(Records drawn from a dataset)
* * *

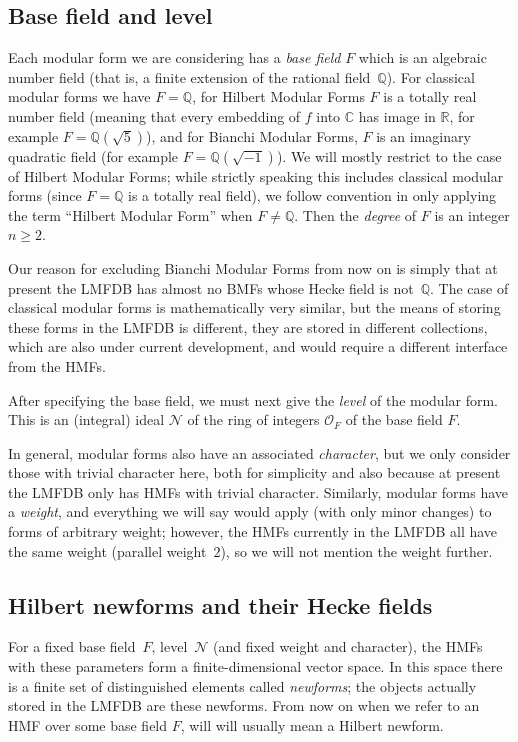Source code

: \documentclass{llncs}
\def\Q{{\mathbb Q}}
\def\R{{\mathbb R}}
\def\C{{\mathbb C}}
\def\N{{\mathcal{N}}}
\def\O{{\mathcal{O}}}
\begin{document}
\subsection{Base field and level}
Each modular form we are considering has a \emph{base field} $F$ which
is an algebraic number field (that is, a finite extension of the
rational field~$\Q$).  For classical modular forms we have $F=\Q$, for
Hilbert Modular Forms $F$ is a totally real number field (meaning that
every embedding of $f$ into $\C$ has image in $\R$, for example
$F=\Q(\sqrt{5})$), and for Bianchi Modular Forms, $F$ is an imaginary
quadratic field (for example $F=\Q(\sqrt{-1})$).  We will mostly
restrict to the case of Hilbert Modular Forms; while strictly speaking
this includes classical modular forms (since $F=\Q$ is a totally real
field), we follow convention in only applying the term ``Hilbert
Modular Form'' when $F\not=\Q$.  Then the \emph{degree} of $F$ is an
integer $n\ge2$.

Our reason for excluding Bianchi Modular Forms from now on is simply
that at present the LMFDB has almost no BMFs whose Hecke field is
not~$\Q$.  The case of classical modular forms is mathematically very
similar, but the means of storing these forms in the LMFDB is
different, they are stored in different collections, which are also
under current development, and would require a different interface
from the HMFs.

After specifying the base field, we must next give the \emph{level} of
the modular form.  This is an (integral) ideal $\N$ of the ring of
integers $\O_F$ of the base field $F$.

In general, modular forms also have an associated \emph{character},
but we only consider those with trivial character here, both for
simplicity and also because at present the LMFDB only has HMFs with
trivial character.  Similarly, modular forms have a \emph{weight}, and
everything we will say would apply (with only minor changes) to forms
of arbitrary weight; however, the HMFs currently in the LMFDB all have
the same weight (parallel weight~$2$), so we will not mention the
weight further.

\subsection{Hilbert newforms and their Hecke fields}
For a fixed base field~$F$, level~$\N$ (and fixed weight and
character), the HMFs with these parameters form a finite-dimensional
vector space.  In this space there is a finite set of distinguished
elements called \emph{newforms}; the objects actually stored in the
LMFDB are these newforms.  From now on when we refer to an HMF over
some base field $F$, will will usually mean a Hilbert newform.
\end{document}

* * *

▸ **Work request**
Could you reproduce exactly the lines of the entries above, from the one with "that at present" through the one with "similar, but the", and nothing else?

▸ **Solution for this task**
that at present the LMFDB has almost no BMFs whose Hecke field is
not~$\Q$.  The case of classical modular forms is mathematically very
similar, but the means of storing these forms in the LMFDB is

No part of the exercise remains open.